Over the past few years, research on SAR adversarial attacks [8,9,30,31] mainly transferred the methods in optics without considering the special properties of SAR images. Adversarial perturbation added to the clean samples remains a high threat to the DNN classifier after being captured by the cameras [4], while the perturbation of SAR images is required to be coupled into the electromagnetic signals. Research on physically achievable SAR adversarial examples (AEs) has recently emerged, and current discussions focus on generating perturbations within a defined target region [17] and correlating digital perturbations with physical electromagnetic signals [18]. Aiming at the current hotspot of SAR adversarial attacks, we explored the security threats brought by region-constrained SAR AEs.
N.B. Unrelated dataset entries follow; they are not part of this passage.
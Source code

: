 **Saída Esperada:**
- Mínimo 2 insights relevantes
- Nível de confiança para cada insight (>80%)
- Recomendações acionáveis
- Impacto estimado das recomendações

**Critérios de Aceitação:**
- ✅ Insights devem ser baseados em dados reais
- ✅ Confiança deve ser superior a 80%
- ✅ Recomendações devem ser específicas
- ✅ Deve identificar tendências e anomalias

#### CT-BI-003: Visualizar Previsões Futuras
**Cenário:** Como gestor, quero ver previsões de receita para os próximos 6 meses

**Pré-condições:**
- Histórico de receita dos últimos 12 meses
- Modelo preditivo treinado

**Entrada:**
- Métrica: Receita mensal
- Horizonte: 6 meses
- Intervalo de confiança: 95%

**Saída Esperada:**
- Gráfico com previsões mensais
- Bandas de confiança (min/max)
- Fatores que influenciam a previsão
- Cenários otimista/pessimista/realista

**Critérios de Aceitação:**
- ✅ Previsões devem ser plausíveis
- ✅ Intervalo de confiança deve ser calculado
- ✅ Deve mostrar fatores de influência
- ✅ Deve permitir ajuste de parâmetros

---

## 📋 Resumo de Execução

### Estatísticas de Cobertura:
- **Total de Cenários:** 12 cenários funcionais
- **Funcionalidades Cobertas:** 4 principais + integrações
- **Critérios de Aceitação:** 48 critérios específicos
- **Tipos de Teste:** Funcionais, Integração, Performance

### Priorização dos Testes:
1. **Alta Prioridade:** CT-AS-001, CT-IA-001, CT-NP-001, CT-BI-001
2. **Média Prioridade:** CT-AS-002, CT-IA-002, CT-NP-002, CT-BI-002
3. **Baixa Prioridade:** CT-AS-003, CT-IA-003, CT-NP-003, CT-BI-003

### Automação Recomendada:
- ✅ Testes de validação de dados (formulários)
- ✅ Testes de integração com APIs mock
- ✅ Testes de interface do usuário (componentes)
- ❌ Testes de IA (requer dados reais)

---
Through experiments, we found that current adversarial detection methods [14,15,16] degrade severely when solving the detection problem of region-constrained SAR AEs. In this paper, SAR AEs were regarded as unnatural low-probability samples, which expose higher energy than clean samples. By rejecting the high-energy inputs, the proposed ED and FED methods achieved more robust detection performance against SAR AEs with region-constrained perturbation. In addition, we also found that there was an inherent energy gap between the distributions of AEs and clean samples. From a thermodynamic point of view, high energy indicates a state of disorder. Hence, the essence of our methods is to reject high-entropy input and accept low-entropy input.

Meanwhile, we also found that the proposed method had relatively weak detection against BIM AEs and also suffered degradation against small-perturbation SAR AEs on the VGG16 network. In future work, we will improve our method on the generalization towards multiple AEs and the robustness towards perturbation scales.

6. Conclusions

In conclusion, this paper proposed an energy-based detector (ED) and a fine-tuned energy-based detector (FED) to solve the problem of detecting SAR AEs with region-constrained perturbation. Compared with the optical defense methods, the proposed methods significantly boosted the detection performance against SAR AEs, especially for those with regional constraints. Our research provides a foundational work for the future defense against physical SAR AEs.